**Exercise aim**
Wherever a line in the data holds the word "pick", pull that line out.

Document images with source code:
====================

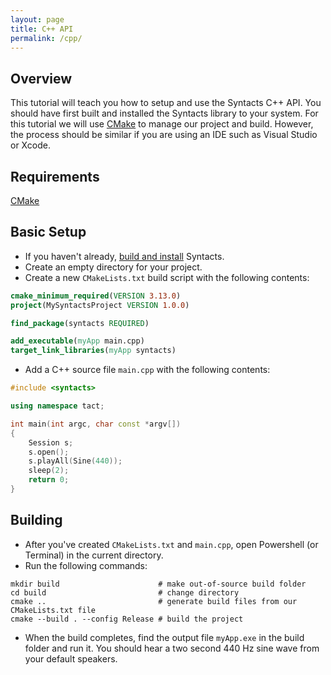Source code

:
 ```yaml
---
layout: page
title: C++ API
permalink: /cpp/
---
```


## Overview

This tutorial will teach you how to setup and use the Syntacts C++ API. 
You should have first built and installed the Syntacts library to your system. 
For this tutorial we will use [CMake](https://cmake.org/) to manage our project and build. 
However, the process should be similar if you are using an IDE such as Visual Studio or Xcode.

## Requirements

[CMake](https://cmake.org/)

## Basic Setup

- If you haven't already, [build and install](building.md) Syntacts.
- Create an empty directory for your project.
- Create a new `CMakeLists.txt` build script with the following contents:

```cmake
cmake_minimum_required(VERSION 3.13.0)
project(MySyntactsProject VERSION 1.0.0)

find_package(syntacts REQUIRED)

add_executable(myApp main.cpp)
target_link_libraries(myApp syntacts)
```
- Add a C++ source file `main.cpp` with the following contents:
```cpp
#include <syntacts>

using namespace tact;

int main(int argc, char const *argv[])
{
    Session s;
    s.open();
    s.playAll(Sine(440));
    sleep(2);
    return 0;
}
```

## Building

- After you've created `CMakeLists.txt` and `main.cpp`, open Powershell (or Terminal) in the current directory.
- Run the following commands:
```shell
mkdir build                      # make out-of-source build folder
cd build                         # change directory
cmake ..                         # generate build files from our CMakeLists.txt file
cmake --build . --config Release # build the project
```
- When the build completes, find the output file `myApp.exe` in the build folder and run it. You should hear a two second 440 Hz sine wave from your default speakers.


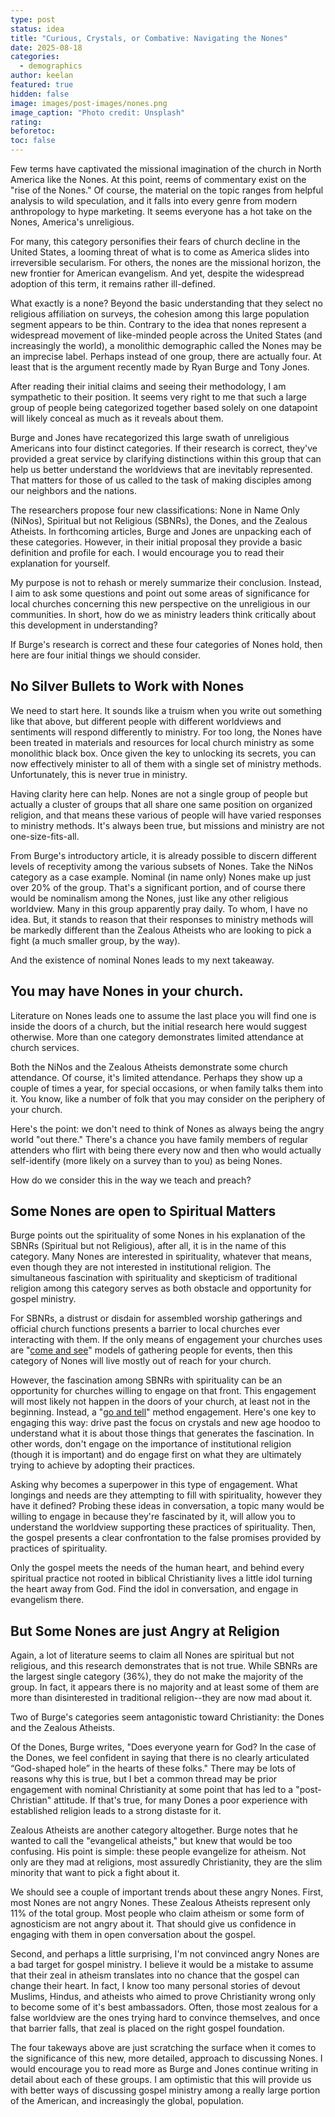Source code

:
 ```yaml
---
type: post
status: idea
title: "Curious, Crystals, or Combative: Navigating the Nones"
date: 2025-08-18
categories:
  - demographics
author: keelan
featured: true
hidden: false
image: images/post-images/nones.png
image_caption: "Photo credit: Unsplash"
rating:
beforetoc:
toc: false
---
```


Few terms have captivated the missional imagination of the church in North America like the Nones. At this point, reems of commentary exist on the "rise of the Nones." Of course, the material on the topic ranges from helpful analysis to wild speculation, and it falls into every genre from modern anthropology to hype marketing. It seems everyone has a hot take on the Nones, America's unreligious.

For many, this category personifies their fears of church decline in the United States, a looming threat of what is to come as America slides into irreversible secularism. For others, the nones are the missional horizon, the new frontier for American evangelism. And yet, despite the widespread adoption of this term, it remains rather ill-defined. 

What exactly is a none? Beyond the basic understanding that they select no religious affiliation on surveys, the cohesion among this large population segment appears to be thin. Contrary to the idea that nones represent a widespread movement of like-minded people across the United States (and increasingly the world), a monolithic demographic called the Nones may be an imprecise label. Perhaps instead of one group, there are actually four. At least that is the argument recently made by Ryan Burge and Tony Jones. 

After reading their initial claims and seeing their methodology, I am sympathetic to their position. It seems very right to me that such a large group of people being categorized together based solely on one datapoint will likely conceal as much as it reveals about them. 

Burge and Jones have recategorized this large swath of unreligious Americans into four distinct categories. If their research is correct, they've provided a great service by clarifying distinctions within this group that can help us better understand the worldviews that are inevitably represented. That matters for those of us called to the task of making disciples among our neighbors and the nations.

The researchers propose four new classifications: None in Name Only (NiNos), Spiritual but not Religious (SBNRs), the Dones, and the Zealous Atheists. In forthcoming articles, Burge and Jones are unpacking each of these categories. However, in their initial proposal they provide a basic definition and profile for each. I would encourage you to read their explanation for yourself.

My purpose is not to rehash or merely summarize their conclusion. Instead, I aim to ask some questions and point out some areas of significance for local churches concerning this new perspective on the unreligious in our communities. In short, how do we as ministry leaders think critically about this development in understanding?

If Burge's research is correct and these four categories of Nones hold, then here are four initial things we should consider.

## No Silver Bullets to Work with Nones

We need to start here. It sounds like a truism when you write out something like that above, but different people with different worldviews and sentiments will respond differently to ministry. For too long, the Nones have been treated in materials and resources for local church ministry as some monolithic black box. Once given the key to unlocking its secrets, you can now effectively minister to all of them with a single set of ministry methods. Unfortunately, this is never true in ministry. 

Having clarity here can help. Nones are not a single group of people but actually a cluster of groups that all share one same position on organized religion, and that means these various of people will have varied responses to ministry methods. It's always been true, but missions and ministry are not one-size-fits-all. 

From Burge's introductory article, it is already possible to discern different levels of receptivity among the various subsets of Nones. Take the NiNos category as a case example. Nominal (in name only) Nones make up just over 20% of the group. That's a significant portion, and of course there would be nominalism among the Nones, just like any other religious worldview. Many in this group apparently pray daily. To whom, I have no idea. But, it stands to reason that their responses to ministry methods will be markedly different than the Zealous Atheists who are looking to pick a fight (a much smaller group, by the way).

And the existence of nominal Nones leads to my next takeaway.

## You may have Nones in your church.
Literature on Nones leads one to assume the last place you will find one is inside the doors of a church, but the initial research here would suggest otherwise. More than one category demonstrates limited attendance at church services.

Both the NiNos and the Zealous Atheists demonstrate some church attendance. Of course, it's limited attendance. Perhaps they show up a couple of times a year, for special occasions, or when family talks them into it. You know, like a number of folk that you may consider on the periphery of your church.

Here's the point: we don't need to think of Nones as always being the angry world "out there." There's a chance you have family members of regular attenders who flirt with being there every now and then who would actually self-identify (more likely on a survey than to you) as being Nones.

How do we consider this in the way we teach and preach?

## Some Nones are open to Spiritual Matters
Burge points out the spirituality of some Nones in his explanation of the SBNRs (Spiritual but not Religious), after all, it is in the name of this category. Many Nones are interested in spirituality, whatever that means, even though they are not interested in institutional religion. The simultaneous fascination with spirituality and skepticism of traditional religion among this category serves as both obstacle and opportunity for gospel ministry.

For SBNRs, a distrust or disdain for assembled worship gatherings and official church functions presents a barrier to local churches ever interacting with them. If the only means of engagement your churches uses are "[come and see](https://keelancook.com/culture-is-like-an-iceberg-and-that-effects-your-ministry)" models of gathering people for events, then this category of Nones will live mostly out of reach for your church.

However, the fascination among SBNRs with spirituality can be an opportunity for churches willing to engage on that front. This engagement will most likely not happen in the doors of your church, at least not in the beginning. Instead, a "[go and tell](https://keelancook.com/culture-is-like-an-iceberg-and-that-effects-your-ministry)" method engagement. Here's one key to engaging this way: drive past the focus on crystals and new age hoodoo to understand what it is about those things that generates the fascination. In other words, don't engage on the importance of institutional religion (though it is important) and do engage first on what they are ultimately trying to achieve by adopting their practices.

Asking why becomes a superpower in this type of engagement. What longings and needs are they attempting to fill with spirituality, however they have it defined? Probing these ideas in conversation, a topic many would be willing to engage in because they're fascinated by it, will allow you to understand the worldview supporting these practices of spirituality. Then, the gospel presents a clear confrontation to the false promises provided by practices of spirituality. 

Only the gospel meets the needs of the human heart, and behind every spiritual practice not rooted in biblical Christianity lives a little idol turning the heart away from God. Find the idol in conversation, and engage in evangelism there.

## But Some Nones are just Angry at Religion
Again, a lot of literature seems to claim all Nones are spiritual but not religious, and this research demonstrates that is not true. While SBNRs are the largest single category (36%), they do not make the majority of the group. In fact, it appears there is no majority and at least some of them are more than disinterested in traditional religion--they are now mad about it. 

Two of Burge's categories seem antagonistic toward Christianity: the Dones and the Zealous Atheists. 

Of the Dones, Burge writes, "Does everyone yearn for God? In the case of the Dones, we feel confident in saying that there is no clearly articulated “God-shaped hole” in the hearts of these folks." There may be lots of reasons why this is true, but I bet a common thread may be prior engagement with nominal Christianity at some point that has led to a "post-Christian" attitude. If that's true, for many Dones a poor experience with established religion leads to a strong distaste for it.

Zealous Atheists are another category altogether. Burge notes that he wanted to call the "evangelical atheists," but knew that would be too confusing. His point is simple: these people evangelize for atheism. Not only are they mad at religions, most assuredly Christianity, they are the slim minority that want to pick a fight about it.

We should see a couple of important trends about these angry Nones. First, most Nones are not angry Nones. These Zealous Atheists represent only 11% of the total group. Most people who claim atheism or some form of agnosticism are not angry about it. That should give us confidence in engaging with them in open conversation about the gospel. 

Second, and perhaps a little surprising, I'm not convinced angry Nones are a bad target for gospel ministry. I believe it would be a mistake to assume that their zeal in atheism translates into no chance that the gospel can change their heart. In fact, I know too many personal stories of devout Muslims, Hindus, and atheists who aimed to prove Christianity wrong only to become some of it's best ambassadors. Often, those most zealous for a false worldview are the ones trying hard to convince themselves, and once that barrier falls, that zeal is placed on the right gospel foundation.

The four takeways above are just scratching the surface when it comes to the significance of this new, more detailed, approach to discussing Nones. I would encourage you to read more as Burge and Jones continue writing in detail about each of these groups. I am optimistic that this will provide us with better ways of discussing gospel ministry among a really large portion of the American, and increasingly the global, population.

====================

**Answer box**
From Burge's introductory article, it is already possible to discern different levels of receptivity among the various subsets of Nones. Take the NiNos category as a case example. Nominal (in name only) Nones make up just over 20% of the group. That's a significant portion, and of course there would be nominalism among the Nones, just like any other religious worldview. Many in this group apparently pray daily. To whom, I have no idea. But, it stands to reason that their responses to ministry methods will be markedly different than the Zealous Atheists who are looking to pick a fight (a much smaller group, by the way).
Zealous Atheists are another category altogether. Burge notes that he wanted to call the "evangelical atheists," but knew that would be too confusing. His point is simple: these people evangelize for atheism. Not only are they mad at religions, most assuredly Christianity, they are the slim minority that want to pick a fight about it.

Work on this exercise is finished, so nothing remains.